The withdrawal of US troops from Afghanistan and the subsequent Taliban takeover has increased attention to the plight of the country’s refugees as they attempt to escape the rapidly changing environment.

For filmmaker Jolyon Hoff, the developments give a heightened relevance to his upcoming documentary Watandar/Countryman, which is inspired by the 160th anniversary of Afghan cameleers in South Australia.

A mix of photography and storytelling is used to reflect on the history of cameleer descendants, while also referencing global tensions between Islam and Christianity, and the undermining of the UN Geneva Convention.

Locations range from the remote deserts and old Ghantowns of SA to the Adelaide suburbs, as well as Marree, the site of the Australasian Camel Cup.

At the centre of the film is the journey of photographer and human rights activist Muzafar Ali, whom Hoff met in Indonesia eight years ago while Ali was still a refugee.

A Hazara artist from Afghanistan who grew up in Pakistan as a refugee, he returned to his home country in 2004 as a 17-year-old and got a job with the United Nations. After surviving a roadside bomb attack by the Taliban just a few days into his new job, he decided he wanted to share images of Afghanistan with the world.

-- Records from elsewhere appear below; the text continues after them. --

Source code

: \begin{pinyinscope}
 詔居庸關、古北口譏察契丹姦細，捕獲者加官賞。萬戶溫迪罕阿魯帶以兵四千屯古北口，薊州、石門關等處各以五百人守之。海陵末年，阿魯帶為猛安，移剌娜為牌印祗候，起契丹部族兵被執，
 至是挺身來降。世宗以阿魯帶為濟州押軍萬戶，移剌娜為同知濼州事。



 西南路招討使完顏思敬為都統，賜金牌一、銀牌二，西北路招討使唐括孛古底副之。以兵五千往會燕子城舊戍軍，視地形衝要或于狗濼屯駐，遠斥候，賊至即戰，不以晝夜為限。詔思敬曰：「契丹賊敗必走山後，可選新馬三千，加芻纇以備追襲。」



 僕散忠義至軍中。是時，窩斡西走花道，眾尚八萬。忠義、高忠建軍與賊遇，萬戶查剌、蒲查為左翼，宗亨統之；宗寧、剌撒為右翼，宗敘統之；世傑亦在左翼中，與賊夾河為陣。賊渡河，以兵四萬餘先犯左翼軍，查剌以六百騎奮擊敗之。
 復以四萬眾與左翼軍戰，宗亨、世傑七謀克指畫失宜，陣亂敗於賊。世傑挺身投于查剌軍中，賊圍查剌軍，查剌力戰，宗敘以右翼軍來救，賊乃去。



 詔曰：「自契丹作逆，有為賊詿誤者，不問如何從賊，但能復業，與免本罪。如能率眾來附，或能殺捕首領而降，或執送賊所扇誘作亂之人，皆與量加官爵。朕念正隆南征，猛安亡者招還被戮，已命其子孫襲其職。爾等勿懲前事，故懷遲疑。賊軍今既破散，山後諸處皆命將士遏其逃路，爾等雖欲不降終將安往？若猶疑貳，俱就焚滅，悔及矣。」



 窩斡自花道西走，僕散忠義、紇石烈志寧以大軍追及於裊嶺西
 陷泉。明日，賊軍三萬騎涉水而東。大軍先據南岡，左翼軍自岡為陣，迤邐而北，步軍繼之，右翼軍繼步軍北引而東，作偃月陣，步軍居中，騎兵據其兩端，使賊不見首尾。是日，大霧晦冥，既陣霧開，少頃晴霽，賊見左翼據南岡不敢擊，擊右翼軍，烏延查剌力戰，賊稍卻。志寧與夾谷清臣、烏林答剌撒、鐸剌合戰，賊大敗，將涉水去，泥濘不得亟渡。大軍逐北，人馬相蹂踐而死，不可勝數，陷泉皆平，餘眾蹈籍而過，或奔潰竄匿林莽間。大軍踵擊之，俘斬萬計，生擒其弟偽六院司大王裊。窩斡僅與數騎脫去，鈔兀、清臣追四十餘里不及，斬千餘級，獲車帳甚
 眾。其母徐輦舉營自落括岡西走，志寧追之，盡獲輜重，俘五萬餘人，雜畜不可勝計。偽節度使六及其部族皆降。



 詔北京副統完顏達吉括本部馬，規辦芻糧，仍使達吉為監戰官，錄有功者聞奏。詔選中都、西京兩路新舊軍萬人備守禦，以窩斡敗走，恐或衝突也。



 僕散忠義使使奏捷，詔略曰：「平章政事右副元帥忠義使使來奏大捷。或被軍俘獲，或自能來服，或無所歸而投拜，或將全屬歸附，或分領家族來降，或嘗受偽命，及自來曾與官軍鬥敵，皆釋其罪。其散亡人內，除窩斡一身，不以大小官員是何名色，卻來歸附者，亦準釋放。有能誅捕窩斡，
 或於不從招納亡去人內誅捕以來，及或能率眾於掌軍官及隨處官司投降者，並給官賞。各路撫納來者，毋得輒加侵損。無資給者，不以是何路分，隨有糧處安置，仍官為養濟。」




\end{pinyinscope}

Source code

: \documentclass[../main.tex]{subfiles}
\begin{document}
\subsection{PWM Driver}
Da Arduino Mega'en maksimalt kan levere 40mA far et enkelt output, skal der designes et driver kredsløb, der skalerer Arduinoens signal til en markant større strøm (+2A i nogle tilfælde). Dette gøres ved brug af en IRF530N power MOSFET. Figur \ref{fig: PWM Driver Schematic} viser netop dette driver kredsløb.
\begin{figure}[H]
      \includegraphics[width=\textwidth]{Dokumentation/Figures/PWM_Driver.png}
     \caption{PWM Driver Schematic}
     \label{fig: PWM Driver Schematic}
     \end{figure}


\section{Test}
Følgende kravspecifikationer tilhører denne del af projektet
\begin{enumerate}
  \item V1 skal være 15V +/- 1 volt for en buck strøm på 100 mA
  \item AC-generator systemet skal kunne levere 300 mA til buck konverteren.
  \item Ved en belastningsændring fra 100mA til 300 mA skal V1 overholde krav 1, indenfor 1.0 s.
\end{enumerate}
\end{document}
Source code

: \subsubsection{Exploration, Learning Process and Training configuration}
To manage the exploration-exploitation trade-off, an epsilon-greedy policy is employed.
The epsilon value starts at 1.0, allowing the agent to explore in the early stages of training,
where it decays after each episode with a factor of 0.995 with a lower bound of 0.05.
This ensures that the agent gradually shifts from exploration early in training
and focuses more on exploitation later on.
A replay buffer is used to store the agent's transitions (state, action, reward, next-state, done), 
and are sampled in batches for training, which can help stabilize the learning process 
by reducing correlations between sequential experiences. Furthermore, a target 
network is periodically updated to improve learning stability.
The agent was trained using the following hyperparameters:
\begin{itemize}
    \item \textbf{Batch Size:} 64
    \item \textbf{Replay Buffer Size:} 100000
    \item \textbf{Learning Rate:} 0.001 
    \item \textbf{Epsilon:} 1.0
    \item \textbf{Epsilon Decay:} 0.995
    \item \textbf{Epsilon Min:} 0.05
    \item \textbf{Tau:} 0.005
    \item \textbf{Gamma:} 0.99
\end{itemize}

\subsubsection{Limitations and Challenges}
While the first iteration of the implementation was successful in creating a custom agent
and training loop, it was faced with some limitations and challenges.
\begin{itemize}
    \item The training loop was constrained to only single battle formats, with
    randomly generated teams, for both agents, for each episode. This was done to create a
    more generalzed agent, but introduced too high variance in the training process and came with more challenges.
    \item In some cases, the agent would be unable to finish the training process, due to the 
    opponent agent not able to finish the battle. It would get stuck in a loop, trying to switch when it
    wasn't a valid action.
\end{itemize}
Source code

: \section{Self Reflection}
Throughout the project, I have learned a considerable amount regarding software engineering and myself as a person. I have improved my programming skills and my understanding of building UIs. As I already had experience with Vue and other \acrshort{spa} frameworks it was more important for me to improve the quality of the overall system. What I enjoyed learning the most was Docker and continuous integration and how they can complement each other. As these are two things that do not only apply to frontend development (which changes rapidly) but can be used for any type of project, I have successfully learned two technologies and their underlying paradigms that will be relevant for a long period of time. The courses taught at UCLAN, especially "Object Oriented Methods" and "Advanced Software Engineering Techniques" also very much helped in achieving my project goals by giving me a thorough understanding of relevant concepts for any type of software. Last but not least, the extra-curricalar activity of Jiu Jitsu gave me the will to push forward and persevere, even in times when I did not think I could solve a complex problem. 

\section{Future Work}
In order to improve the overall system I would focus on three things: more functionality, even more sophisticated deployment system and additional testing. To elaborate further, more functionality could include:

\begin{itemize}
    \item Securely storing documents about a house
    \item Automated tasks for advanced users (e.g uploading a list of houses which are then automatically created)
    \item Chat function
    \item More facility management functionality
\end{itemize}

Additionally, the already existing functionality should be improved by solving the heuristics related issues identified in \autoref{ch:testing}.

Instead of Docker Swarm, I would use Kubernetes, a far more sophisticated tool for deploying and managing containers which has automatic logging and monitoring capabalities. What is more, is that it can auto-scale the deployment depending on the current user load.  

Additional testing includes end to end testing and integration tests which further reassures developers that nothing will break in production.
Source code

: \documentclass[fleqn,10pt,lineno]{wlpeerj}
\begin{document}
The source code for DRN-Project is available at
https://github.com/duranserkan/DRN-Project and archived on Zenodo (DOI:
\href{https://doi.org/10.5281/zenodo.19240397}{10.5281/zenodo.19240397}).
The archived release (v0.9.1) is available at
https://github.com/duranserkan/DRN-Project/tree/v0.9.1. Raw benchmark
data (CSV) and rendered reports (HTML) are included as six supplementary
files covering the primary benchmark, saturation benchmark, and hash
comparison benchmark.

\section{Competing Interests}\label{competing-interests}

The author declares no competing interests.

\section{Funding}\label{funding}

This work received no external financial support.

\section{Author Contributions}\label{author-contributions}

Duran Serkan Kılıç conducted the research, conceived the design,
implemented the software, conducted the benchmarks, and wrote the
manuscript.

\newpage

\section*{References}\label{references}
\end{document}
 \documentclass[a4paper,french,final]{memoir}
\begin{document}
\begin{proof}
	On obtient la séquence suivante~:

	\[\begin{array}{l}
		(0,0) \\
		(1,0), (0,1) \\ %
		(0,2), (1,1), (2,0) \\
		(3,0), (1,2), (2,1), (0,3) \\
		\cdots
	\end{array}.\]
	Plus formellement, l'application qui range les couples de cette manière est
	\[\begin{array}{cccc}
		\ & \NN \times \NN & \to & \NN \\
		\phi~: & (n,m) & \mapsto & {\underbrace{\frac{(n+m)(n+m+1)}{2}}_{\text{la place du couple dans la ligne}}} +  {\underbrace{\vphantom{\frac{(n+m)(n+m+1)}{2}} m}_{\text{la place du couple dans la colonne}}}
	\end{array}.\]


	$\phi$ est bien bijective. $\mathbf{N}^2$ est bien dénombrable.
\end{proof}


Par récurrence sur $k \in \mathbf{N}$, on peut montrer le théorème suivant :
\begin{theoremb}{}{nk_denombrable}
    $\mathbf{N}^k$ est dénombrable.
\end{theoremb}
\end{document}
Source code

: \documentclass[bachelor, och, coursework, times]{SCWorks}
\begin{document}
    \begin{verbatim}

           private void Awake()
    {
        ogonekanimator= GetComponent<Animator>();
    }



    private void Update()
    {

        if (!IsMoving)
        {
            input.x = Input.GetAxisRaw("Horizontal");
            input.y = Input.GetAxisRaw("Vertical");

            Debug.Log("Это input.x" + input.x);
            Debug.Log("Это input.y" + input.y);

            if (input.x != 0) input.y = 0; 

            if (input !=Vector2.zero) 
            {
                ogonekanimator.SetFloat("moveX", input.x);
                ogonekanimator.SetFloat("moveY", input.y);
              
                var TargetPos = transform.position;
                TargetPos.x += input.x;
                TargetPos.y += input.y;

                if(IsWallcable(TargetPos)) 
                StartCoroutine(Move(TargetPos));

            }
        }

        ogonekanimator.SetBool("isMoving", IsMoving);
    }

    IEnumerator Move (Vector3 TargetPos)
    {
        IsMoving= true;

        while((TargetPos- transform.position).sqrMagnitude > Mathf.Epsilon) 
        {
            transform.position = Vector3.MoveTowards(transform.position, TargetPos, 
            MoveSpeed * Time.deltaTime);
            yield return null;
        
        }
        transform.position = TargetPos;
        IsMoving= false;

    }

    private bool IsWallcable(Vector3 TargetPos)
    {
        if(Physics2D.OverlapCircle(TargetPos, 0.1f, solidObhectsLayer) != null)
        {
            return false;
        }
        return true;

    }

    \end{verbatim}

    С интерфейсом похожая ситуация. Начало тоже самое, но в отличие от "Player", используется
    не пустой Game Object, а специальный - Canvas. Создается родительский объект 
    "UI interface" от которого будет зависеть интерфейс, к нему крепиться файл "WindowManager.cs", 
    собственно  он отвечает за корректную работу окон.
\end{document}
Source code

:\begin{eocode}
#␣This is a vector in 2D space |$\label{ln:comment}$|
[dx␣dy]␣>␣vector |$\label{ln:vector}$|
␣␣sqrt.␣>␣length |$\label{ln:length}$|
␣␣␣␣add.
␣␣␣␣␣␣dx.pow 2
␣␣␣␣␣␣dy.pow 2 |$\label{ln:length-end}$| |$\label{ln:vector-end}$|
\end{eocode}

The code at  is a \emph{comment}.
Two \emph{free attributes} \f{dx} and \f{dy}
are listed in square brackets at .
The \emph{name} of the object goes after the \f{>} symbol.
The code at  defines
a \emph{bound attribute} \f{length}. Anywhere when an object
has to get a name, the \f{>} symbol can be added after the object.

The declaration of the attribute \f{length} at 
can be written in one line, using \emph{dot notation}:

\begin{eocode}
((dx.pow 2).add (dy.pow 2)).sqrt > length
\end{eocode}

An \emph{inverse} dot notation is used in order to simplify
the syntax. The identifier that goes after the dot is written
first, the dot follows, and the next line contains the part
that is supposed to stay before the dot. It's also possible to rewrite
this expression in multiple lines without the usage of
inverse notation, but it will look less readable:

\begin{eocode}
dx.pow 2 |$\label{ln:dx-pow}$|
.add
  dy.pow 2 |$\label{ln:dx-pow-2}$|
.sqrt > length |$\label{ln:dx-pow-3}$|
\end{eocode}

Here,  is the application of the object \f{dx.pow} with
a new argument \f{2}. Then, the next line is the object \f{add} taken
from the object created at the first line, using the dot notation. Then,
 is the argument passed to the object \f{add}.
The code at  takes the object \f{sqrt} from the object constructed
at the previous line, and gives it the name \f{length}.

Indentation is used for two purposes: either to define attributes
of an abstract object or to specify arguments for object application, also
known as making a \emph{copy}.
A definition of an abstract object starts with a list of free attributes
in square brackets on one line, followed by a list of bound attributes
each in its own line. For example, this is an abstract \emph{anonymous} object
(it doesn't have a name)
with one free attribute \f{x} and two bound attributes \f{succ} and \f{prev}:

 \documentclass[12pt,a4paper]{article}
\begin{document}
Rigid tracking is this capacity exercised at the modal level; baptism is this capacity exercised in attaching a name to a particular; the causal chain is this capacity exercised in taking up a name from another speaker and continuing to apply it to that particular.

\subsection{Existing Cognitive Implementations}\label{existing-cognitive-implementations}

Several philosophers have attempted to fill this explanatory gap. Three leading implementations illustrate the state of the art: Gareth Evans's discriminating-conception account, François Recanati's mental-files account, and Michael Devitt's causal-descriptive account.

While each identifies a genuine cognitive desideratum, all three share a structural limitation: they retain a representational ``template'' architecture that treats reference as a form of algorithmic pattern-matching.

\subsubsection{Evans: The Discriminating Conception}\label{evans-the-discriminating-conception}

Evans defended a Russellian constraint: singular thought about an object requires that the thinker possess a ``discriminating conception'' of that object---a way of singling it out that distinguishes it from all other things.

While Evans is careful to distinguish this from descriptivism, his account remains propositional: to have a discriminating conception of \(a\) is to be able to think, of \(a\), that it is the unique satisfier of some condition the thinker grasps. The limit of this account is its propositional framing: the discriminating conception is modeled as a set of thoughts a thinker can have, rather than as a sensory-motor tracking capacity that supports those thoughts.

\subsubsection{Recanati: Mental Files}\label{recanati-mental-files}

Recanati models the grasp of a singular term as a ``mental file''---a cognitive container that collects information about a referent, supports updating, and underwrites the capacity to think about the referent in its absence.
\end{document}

Hoff told IF the project, which began two to three months ago with Ali capturing images of cameleer descendants, had since evolved to include a “direct and unfiltered” snapshot of the current situation.

Muzafar Ali and Jolyon Hoff. (Image: Hamish Ludbrook)

“His idea with the cameleer descendants was that he still recognised them as his people because even though they’d been here for 160 years, their cultural practices, the way they look, and the things they did reminded him of Afghanistan,” he said.

“We were filming that when the Taliban took over and he switched over to reaching out to his former colleagues in Afghanistan and trying to get them visas and getting them on the planes that were coming out of Kabul a few weeks ago.

“He’s opened his house to them to really make that kind of connection.”

Ali and Hoff previously worked together on the 2017 documentary The Staging Post, which followed Ali and fellow Hazari refugee Khadim as they built a community and started the school while stuck in limbo in Indonesia.

Joining the pair on Watandar/Countryman are cinematographer Katrina Penning and associate producer Hamish Ludbrook.

Hoff said his working relationship with Ali was one of mutual discovery.

“The key to the film is I help him understand Australia and he helps me understand Afghanistan and where he comes from,” he said.

“The project is built on this friendship of more than eight years.”

The documentary is currently independently financed, with Hoff in discussions with screen agencies. It is slated for release towards the end of next year.